TASK ITEM:
Within these entries, which lines include the string "AmazingFeature"? Copy each one.

(RECORD EXTRACTS begins)

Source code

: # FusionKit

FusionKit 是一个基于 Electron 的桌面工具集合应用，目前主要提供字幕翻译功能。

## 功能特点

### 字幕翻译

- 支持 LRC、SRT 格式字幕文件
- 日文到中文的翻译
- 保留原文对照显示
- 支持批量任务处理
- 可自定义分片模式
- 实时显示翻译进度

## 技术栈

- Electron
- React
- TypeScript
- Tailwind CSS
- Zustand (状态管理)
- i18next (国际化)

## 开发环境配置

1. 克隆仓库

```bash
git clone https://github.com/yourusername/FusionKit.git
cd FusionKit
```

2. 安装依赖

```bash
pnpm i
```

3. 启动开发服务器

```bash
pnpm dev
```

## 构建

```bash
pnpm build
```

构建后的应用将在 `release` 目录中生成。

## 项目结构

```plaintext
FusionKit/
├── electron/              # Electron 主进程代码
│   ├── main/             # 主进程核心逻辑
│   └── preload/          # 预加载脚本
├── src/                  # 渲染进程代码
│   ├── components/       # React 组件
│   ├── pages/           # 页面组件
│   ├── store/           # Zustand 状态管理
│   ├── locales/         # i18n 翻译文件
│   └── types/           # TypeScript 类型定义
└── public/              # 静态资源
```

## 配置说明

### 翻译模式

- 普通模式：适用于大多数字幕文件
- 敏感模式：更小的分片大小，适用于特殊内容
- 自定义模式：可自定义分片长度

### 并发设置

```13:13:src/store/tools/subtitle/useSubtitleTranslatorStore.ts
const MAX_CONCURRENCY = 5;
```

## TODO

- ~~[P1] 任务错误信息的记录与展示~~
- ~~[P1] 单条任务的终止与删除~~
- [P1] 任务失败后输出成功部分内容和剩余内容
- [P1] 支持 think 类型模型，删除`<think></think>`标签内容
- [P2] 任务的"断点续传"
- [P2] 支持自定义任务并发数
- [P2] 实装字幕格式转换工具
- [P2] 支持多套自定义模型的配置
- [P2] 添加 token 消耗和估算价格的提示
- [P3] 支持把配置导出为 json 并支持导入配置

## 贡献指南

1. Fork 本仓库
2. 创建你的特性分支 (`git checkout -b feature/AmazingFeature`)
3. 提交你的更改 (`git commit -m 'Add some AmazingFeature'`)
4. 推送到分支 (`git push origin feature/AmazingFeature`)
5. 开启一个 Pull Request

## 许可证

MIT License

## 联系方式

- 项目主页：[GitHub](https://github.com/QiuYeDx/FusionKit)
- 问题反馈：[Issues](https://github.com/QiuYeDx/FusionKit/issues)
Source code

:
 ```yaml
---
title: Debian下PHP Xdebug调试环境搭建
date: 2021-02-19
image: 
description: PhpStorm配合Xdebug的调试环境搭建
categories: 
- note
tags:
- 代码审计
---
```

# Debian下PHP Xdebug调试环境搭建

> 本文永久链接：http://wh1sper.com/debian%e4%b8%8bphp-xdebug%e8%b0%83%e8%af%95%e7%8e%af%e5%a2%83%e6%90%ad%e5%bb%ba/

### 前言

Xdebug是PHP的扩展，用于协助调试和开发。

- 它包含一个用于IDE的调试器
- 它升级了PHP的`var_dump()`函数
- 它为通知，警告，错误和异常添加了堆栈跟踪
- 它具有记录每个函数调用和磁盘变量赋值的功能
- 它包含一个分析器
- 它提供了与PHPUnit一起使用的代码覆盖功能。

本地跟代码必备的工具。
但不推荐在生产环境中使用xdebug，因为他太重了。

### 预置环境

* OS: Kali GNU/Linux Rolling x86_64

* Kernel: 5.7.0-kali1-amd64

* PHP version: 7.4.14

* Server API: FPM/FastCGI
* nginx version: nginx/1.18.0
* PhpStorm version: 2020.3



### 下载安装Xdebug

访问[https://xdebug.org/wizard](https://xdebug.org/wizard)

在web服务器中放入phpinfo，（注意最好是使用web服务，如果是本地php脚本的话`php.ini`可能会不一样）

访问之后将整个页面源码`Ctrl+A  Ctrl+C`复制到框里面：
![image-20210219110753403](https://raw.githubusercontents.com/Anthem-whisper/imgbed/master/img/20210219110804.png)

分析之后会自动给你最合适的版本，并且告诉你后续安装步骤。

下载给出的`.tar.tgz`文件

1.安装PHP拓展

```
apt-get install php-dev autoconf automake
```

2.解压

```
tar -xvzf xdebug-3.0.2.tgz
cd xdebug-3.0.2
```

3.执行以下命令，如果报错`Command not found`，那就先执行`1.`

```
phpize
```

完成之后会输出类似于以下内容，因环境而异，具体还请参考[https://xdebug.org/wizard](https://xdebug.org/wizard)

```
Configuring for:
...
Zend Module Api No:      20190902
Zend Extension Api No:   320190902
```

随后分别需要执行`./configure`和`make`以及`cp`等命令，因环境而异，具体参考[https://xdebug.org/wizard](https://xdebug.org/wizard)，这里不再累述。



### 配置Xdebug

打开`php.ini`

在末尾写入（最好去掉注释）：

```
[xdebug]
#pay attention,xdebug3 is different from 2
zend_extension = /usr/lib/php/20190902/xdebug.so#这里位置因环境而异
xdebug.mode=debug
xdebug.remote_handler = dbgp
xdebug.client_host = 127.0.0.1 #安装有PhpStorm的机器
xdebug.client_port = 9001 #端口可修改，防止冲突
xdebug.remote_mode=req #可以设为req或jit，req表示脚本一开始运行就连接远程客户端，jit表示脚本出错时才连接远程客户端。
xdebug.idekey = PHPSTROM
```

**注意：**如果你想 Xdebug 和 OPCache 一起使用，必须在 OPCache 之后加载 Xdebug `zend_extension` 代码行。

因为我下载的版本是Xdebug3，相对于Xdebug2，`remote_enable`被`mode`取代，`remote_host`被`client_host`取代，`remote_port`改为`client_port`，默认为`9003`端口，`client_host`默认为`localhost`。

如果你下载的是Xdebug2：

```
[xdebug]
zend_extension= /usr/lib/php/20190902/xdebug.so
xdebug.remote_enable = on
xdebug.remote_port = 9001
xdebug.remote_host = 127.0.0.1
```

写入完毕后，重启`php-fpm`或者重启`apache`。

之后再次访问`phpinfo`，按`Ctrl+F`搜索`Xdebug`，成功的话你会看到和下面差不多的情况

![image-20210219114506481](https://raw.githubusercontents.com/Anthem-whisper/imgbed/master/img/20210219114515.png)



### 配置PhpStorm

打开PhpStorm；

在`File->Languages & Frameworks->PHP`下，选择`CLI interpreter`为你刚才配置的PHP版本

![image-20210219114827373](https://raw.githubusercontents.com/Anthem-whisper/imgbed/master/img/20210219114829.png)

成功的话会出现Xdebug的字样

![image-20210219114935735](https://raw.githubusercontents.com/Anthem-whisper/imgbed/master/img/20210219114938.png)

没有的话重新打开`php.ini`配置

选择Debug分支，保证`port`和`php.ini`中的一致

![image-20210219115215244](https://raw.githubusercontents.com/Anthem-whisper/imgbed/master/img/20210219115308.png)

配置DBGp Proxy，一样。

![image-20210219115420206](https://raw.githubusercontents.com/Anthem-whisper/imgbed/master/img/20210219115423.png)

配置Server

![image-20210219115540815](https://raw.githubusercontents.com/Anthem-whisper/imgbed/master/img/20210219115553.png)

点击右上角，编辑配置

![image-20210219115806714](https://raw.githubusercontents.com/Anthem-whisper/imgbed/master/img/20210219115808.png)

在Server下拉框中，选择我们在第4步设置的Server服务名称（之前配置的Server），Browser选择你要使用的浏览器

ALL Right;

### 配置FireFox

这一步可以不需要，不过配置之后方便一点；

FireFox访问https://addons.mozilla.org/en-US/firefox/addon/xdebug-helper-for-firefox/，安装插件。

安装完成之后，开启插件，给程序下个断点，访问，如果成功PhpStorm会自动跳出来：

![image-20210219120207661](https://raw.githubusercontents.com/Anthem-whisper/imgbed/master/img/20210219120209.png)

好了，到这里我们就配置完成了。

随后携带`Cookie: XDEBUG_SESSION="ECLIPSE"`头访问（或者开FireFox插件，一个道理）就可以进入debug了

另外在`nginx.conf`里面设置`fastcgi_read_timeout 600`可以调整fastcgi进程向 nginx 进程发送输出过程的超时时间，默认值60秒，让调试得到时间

(RECORD EXTRACTS ends)

ANSWER SECTION:
2. 创建你的特性分支 (`git checkout -b feature/AmazingFeature`)
3. 提交你的更改 (`git commit -m 'Add some AmazingFeature'`)
4. 推送到分支 (`git push origin feature/AmazingFeature`)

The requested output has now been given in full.